EtCela s’est déjà produit au moment du printemps arabe, et depuis lors, Twitter a été utilisé dans le monde entier comme moyen de documenter les manifestations et les violations des droits de l’homme dans le monde. Ça se passe aussi en Iran, au lendemain du rachat du réseau social par Elon Musk. Et malgré les tentatives du régime de bloquer Internet, empêchant la plupart des 80 millions de citoyens d’accéder à de nombreux services numériques. L’Iran fait partie des pays au monde qui violent le plus la liberté d’Internet, comme l’a démontré le rapport et la carte sur la liberté d’internet publiés par Freedom House (organisation à but non lucratif qui publie un rapport annuel). Alors que les femmes iraniennes en Iran descendent dans la rue et s’appuient sur des réseaux privés virtuels et d’autres outils pour contourner la censure, les femmes iraniennes de la diaspora pensent servir de caisse de résonance à leurs protestations.

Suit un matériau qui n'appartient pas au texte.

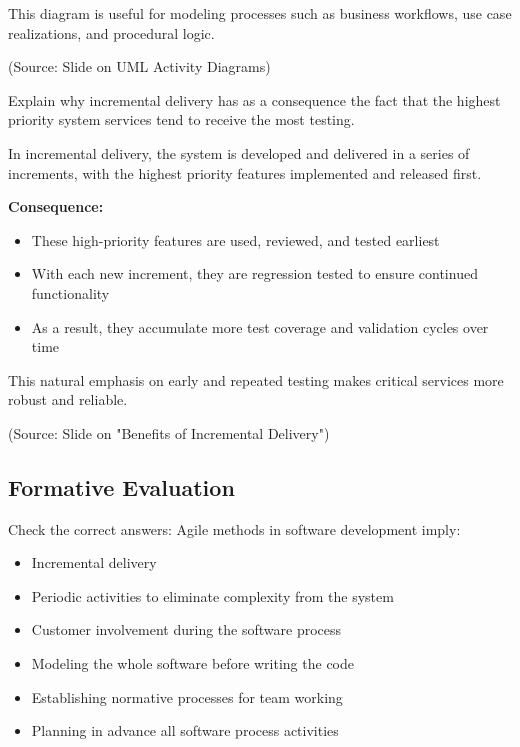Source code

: \documentclass[12pt]{article}
\begin{document}
This diagram is useful for modeling processes such as business workflows, use case realizations, and procedural logic.

(Source: Slide on UML Activity Diagrams)

\begin{questionbox}
Explain why incremental delivery has as a consequence the fact that the highest priority system services tend to receive the most testing.
\end{questionbox}

In incremental delivery, the system is developed and delivered in a series of increments, with the highest priority features implemented and released first.

\textbf{Consequence:}
\begin{itemize}
    \item These high-priority features are used, reviewed, and tested earliest
    \item With each new increment, they are regression tested to ensure continued functionality
    \item As a result, they accumulate more test coverage and validation cycles over time
\end{itemize}

This natural emphasis on early and repeated testing makes critical services more robust and reliable.

(Source: Slide on "Benefits of Incremental Delivery")

\subsection{Formative Evaluation}

\begin{questionbox}
Check the correct answers: Agile methods in software development imply:
\end{questionbox}

\begin{itemize}
    \item[ ] Incremental delivery
    \item[ ] Periodic activities to eliminate complexity from the system
    \item[ ] Customer involvement during the software process
    \item[ ] Modeling the whole software before writing the code
    \item[ ] Establishing normative processes for team working
    \item[ ] Planning in advance all software process activities
\end{itemize}
\end{document}

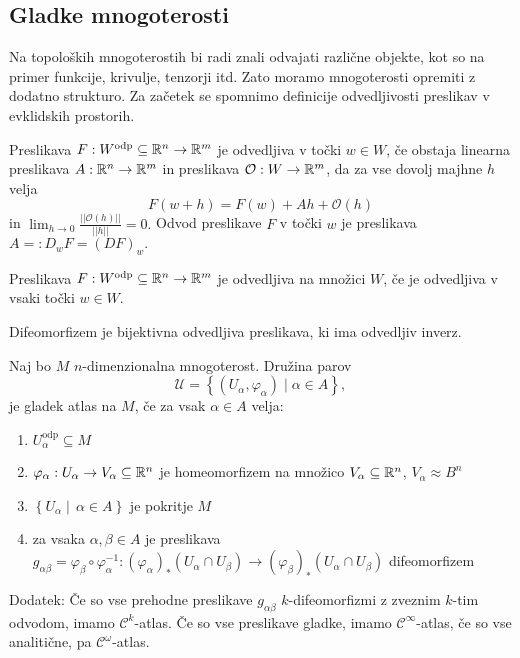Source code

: \subsection{Gladke mnogoterosti}%

Na topoloških mnogoterostih bi radi znali odvajati različne objekte,
kot so na primer funkcije, krivulje, tenzorji itd. Zato moramo
mnogoterosti opremiti z dodatno strukturo. Za začetek se spomnimo
definicije odvedljivosti preslikav v evklidskih prostorih.

\begin{definicija}
Preslikava $F: W^{\text{odp}} \subseteq
\mathbb{R} ^n \to \mathbb{R} ^m$ je odvedljiva v točki $w \in W$, če
obstaja linearna preslikava $A : \mathbb{R} ^n \to \mathbb{R} ^m$ in
preslikava $\mathcal{O}: W \to \mathbb{R} ^m$, da za vse dovolj majhne $h$ velja \begin{equation*} F\left( w + h \right) = F\left( w \right) + Ah
+ \mathcal{O}\left( h \right)\end{equation*} in $\lim_{h \to 0}
\frac{\lvert\lvert \mathcal{O}\left( h \right) \rvert\rvert
}{\lvert\lvert h \rvert\rvert } = 0.$ Odvod preslikave $F$ v točki $w$
je preslikava $A =: D_wF = \left( DF \right)_w.$
\end{definicija}


\begin{definicija}
\label{def_odvedljivost}
Preslikava $F: W^{\text{odp}} \subseteq  \mathbb{R} ^n \to \mathbb{R} ^m$ je odvedljiva
na množici $W$, če je odvedljiva v vsaki točki $w \in
W$.
\end{definicija}

\begin{definicija} \label{def_difeomorfizem} Difeomorfizem je
bijektivna odvedljiva preslikava, ki ima odvedljiv inverz. 
\end{definicija}

\begin{definicija}
\label{def_atlas}
Naj bo $M$ $n$-dimenzionalna mnogoterost. Družina parov $$\mathcal{U} = \left\{ \left( U_\alpha, \varphi_\alpha\right)
\mid \alpha \in  A \right\},$$ je gladek atlas na $M$, če za vsak $\alpha \in A$ velja:
\begin{enumerate}
 \item $U_\alpha^{\text{odp}} \subseteq M$
 \item $\varphi_\alpha: U_\alpha \to V_\alpha \subseteq \mathbb{R} ^n$
je homeomorfizem na množico $V_\alpha \subseteq \mathbb{R} ^n$, $V_\alpha \approx B^{n}$
 \item $\left\{ U_\alpha \middle|\, \alpha\in  A \right\}$ je
pokritje $M$ \item za vsaka $\alpha, \beta \in A$ je
preslikava $g_{\alpha \beta}  = \varphi_\beta \circ
\varphi_\alpha^{-1}: (\varphi_\alpha)_{*}(U_\alpha \cap
U_\beta) \to(\varphi_\beta)_{*}(U_\alpha \cap  U_\beta)$
difeomorfizem 
\end{enumerate}
Dodatek: Če so vse prehodne
preslikave $g_{\alpha \beta}$  $k$-difeomorfizmi z zveznim $k$-tim
odvodom, imamo $\mathcal{C}^{k}$-atlas. Če so vse preslikave gladke,
imamo $\mathcal{C}^{\infty}$-atlas, če so vse analitične, pa
$\mathcal{C}^{\omega}$-atlas.     
\end{definicija}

En Iran, la première peine de mort pour un manifestant.  Et la violence contre les femmes est brutale

Blogueurs iraniens (hors Iran)

Actrices, femmes d’affaires et journalistes d’origine iranienne participant à la rébellion de leurs sœurs en Iran via un clavier d’ordinateur, à Los Angeles ou à Londres. Forcées de quitter leur pays pour éviter la prison ou simplement filles d’un autre Iran que celui liberticide de Khomeiny, un Iran qui croit en la liberté des femmes. Ceux qui ne peuvent pas participer physiquement, marchant et dansant dans les rues et les places de Téhéran, utilisent donc les médias sociaux pour rendre visible au monde ce qui se passe chez eux. Au cri, fût-il virtuel, « Femme, vie et liberté » (« Femme, vie Freedon », « Zan. Zendegi.Azadi »), les trois mots-slogans de la révolution iranienne.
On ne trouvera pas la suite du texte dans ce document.